Now, he’s donating his services to create a cutting-edge multipurpose pavilion for the Powell Street Garden that will be used for community gatherings, produce markets and classes. The new pavilion will have the Manhattan architect's signature look — sleek with sustainable finishes.
Though he’s designed countless stylish private homes featured in architectural magazines, his most impassioned work has been done pro-bono in the heart of Brownsville, Höcek said.
Höcek, a born-and-bred New Yorker, is the principal architect of AC Höcek Architecture, an architecture firm he founded nearly 30 years ago. He also teaches architecture at City College in Harlem.
The architect first became involved in Brownsville when he was asked to design the Brownsville Community Culinary Center, a multipurpose teaching kitchen, community center and restaurant in Brownsville. The center was the brainchild of Dutch restaurateur Claus Meyer, who took students from the neighborhood and offered them a culinary education to cook and serve food at the center.
When scouting a location for the center, Höcek tried to find an old space with a large storefront. .
“What's important is that you want people to know you're there,” Höcek said of the location. “I realized once we cleaned up the space that it would have this huge glass window to the street.”
Höcek said that the design of the space — minimal and sleek — may have led some residents to think it was gentrification coming.
“At first when it opened up, people were holding their hands up to the windows and were like 'What's going on in there?' A lot of them thinking, 'Well, this isn't for me, this was not made for me.'”
Höcek happily proved them wrong.
Through his work with the culinary center, Höcek met Brenda Duchene, the founder of the Isabahlia Ladies of Elegance Foundation, a nonprofit that runs five community gardens throughout the city.

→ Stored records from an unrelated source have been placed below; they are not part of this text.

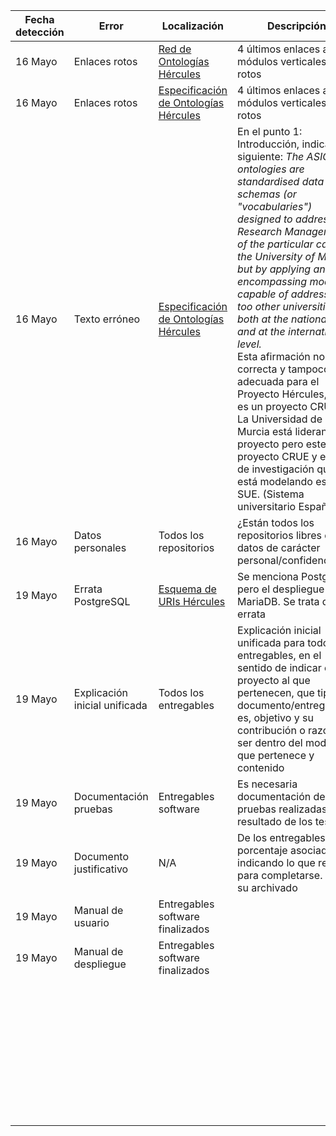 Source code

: | Fecha detección | Error            | Localización                                                 | Descripción                                                  | Estado    |
| --------------- | ---------------- | ------------------------------------------------------------ | ------------------------------------------------------------ | --------- |
| 16 Mayo         | Enlaces rotos    | [Red de Ontologías Hércules](https://github.com/HerculesCRUE/ib-asio-docs-/blob/master/entregables_hito_1/01-Red_de_Ontolog%C3%ADas_H%C3%A9rcules/README.md) | 4 últimos enlaces a los módulos verticales están rotos       | Corregido |
| 16 Mayo         | Enlaces rotos    | [Especificación de Ontologías Hércules](https://github.com/HerculesCRUE/ib-asio-docs-/blob/master/entregables_hito_1/02-Especificaci%C3%B3n_Ontolog%C3%ADas_H%C3%A9rcules/ASIO_Izertis_EspecificacionOntologiasHercules.md) | 4 últimos enlaces a los módulos verticales están rotos       | Corregido |
| 16 Mayo         | Texto erróneo    | [Especificación de Ontologías Hércules](https://github.com/HerculesCRUE/ib-asio-docs-/blob/master/entregables_hito_1/02-Especificaci%C3%B3n_Ontolog%C3%ADas_H%C3%A9rcules/ASIO_Izertis_EspecificacionOntologiasHercules.md) | En el punto 1: Introducción, indica lo siguiente: *The ASIO ontologies are standardised data schemas (or "vocabularies") designed to address the Research Management of the particular case of the University of Murcia but by applying an encompassing model capable of addressing too other universities both at the national level and at the international level.*<br/>Esta afirmación no es correcta y tampoco adecuada para el Proyecto Hércules, que es un proyecto CRUE. <br/>La Universidad de Murcia está liderando el proyecto pero este es un proyecto CRUE y el área de investigación que se está modelando es el del SUE. (Sistema universitario Español). | Corregido |
| 16 Mayo         | Datos personales | Todos los repositorios                                       | ¿Están todos los repositorios libres de datos de carácter personal/confidenciales? | PENDIENTE |
| 19 Mayo         | Errata PostgreSQL| [Esquema de URIs Hércules](https://github.com/HerculesCRUE/ib-asio-docs-/blob/master/entregables_hito_1/08-Esquema_de_URIs_H%C3%A9rcules/ASIO_Izertis_ArquitecturaDeURIs.md) | Se menciona Postgresql pero el despliegue lanza MariaDB. Se trata de un errata | PENDIENTE |
| 19 Mayo         | Explicación inicial unificada| Todos los entregables                            | Explicación inicial unificada para todos los entregables, en el sentido de indicar el proyecto al que pertenecen, que tipo de documento/entregable es, objetivo y su contribución o razón de ser dentro del modulo al que pertenece y contenido | PENDIENTE |
| 19 Mayo         | Documentación pruebas| Entregables software                                     | Es necesaria documentación de las pruebas realizadas y el resultado de los test| PENDIENTE |
| 19 Mayo         | Documento justificativo| N/A | De los entregables con porcentaje asociado, indicando lo que resta para completarse. Para su archivado | PENDIENTE |
| 19 Mayo         | Manual de usuario| Entregables software finalizados                             |                                                              | PENDIENTE |
| 19 Mayo         | Manual de despliegue| Entregables software finalizados                          |                                                              | PENDIENTE |
|                 |                  |                                                              |                                                              |           |
|                 |                  |                                                              |                                                              |           |
|                 |                  |                                                              |                                                              |           |
|                 |                  |                                                              |                                                              |           |
|                 |                  |                                                              |                                                              |           |
|                 |                  |                                                              |                                                              |           |
|                 |                  |                                                              |                                                              |           |
|                 |                  |                                                              |                                                              |           |
|                 |                  |                                                              |                                                              |           |
|                 |                  |                                                              |                                                              |           |
|                 |                  |                                                              |                                                              |           |
|                 |                  |                                                              |                                                              |           |
|                 |                  |                                                              |                                                              |           |
|                 |                  |                                                              |                                                              |           |
|                 |                  |                                                              |                                                              |           |
|                 |                  |                                                              |                                                              |           |
|                 |                  |                                                              |                                                              |           |
|                 |                  |                                                              |                                                              |           |
|                 |                  |                                                              |                                                              |           |
|                 |                  |                                                              |                                                              |           |
|                 |                  |                                                              |                                                              |           |
|                 |                  |                                                              |                                                              |           |
|                 |                  |                                                              |                                                              |           |
|                 |                  |                                                              |                                                              |           |
|                 |                  |                                                              |                                                              |           |
|                 |                  |                                                              |                                                              |           |
|                 |                  |                                                              |                                                              |           |
|                 |                  |                                                              |                                                              |           |
|                 |                  |                                                              |                                                              |           |
|                 |                  |                                                              |                                                              |           |
|                 |                  |                                                              |                                                              |           |
|                 |                  |                                                              |                                                              |           |
|                 |                  |                                                              |                                                              |           |
|                 |                  |                                                              |                                                              |           |
|                 |                  |                                                              |                                                              |           |
|                 |                  |                                                              |                                                              |           |
|                 |                  |                                                              |                                                              |           |
|                 |                  |                                                              |                                                              |           |
|                 |                  |                                                              |                                                              |           |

When Duchene told Höcek she needed a pavilion space to educate and gather at one of her gardens, the Powell Street Garden in Brownsville, Höcek quickly got his students at City College involved.
“Yes, they should design nice things and houses and stuff, they should have that experience, but really what they should be involved with is things with the community,” Höcek said.
The design of the pavilion was a collaboration between Höcek and his students, who completed assignments for the class based on their work on the project. The 2,000-square-foot space is half-enclosed and half-open to the outdoors.
Both environmental and economic sustainability are key to the pavilion’s design: The pavilion features water tanks that collect rainwater to be used for irrigation. All the plants grown at Powell Garden will be sold on the street in front of the garden so that the Foundation can continue to fund programming.
Though the final design of the pavilion is complete, Duchene is still awaiting the proper permitting before construction begins.
Höcek said the work he’s done in Brownsville is simply building off of what people like Duchene have already been doing in the community for so long.
“If I can come in with my students, my knowledge and my practice as an architect, and I can give [Duchene] strength, I think that's energy well spent," Höcek said.
The architect has taken the energy created from his work in Brownsville and brought it to other projects. He is currently working on designing a space with Bobby Digi, the founder of the non-profit Canvas Institute, a Black-led multidisciplinary arts and culture space in Staten Island.
“What excites me in architecture is how we can work on different platforms and how it can bring different people and different disciplines together.”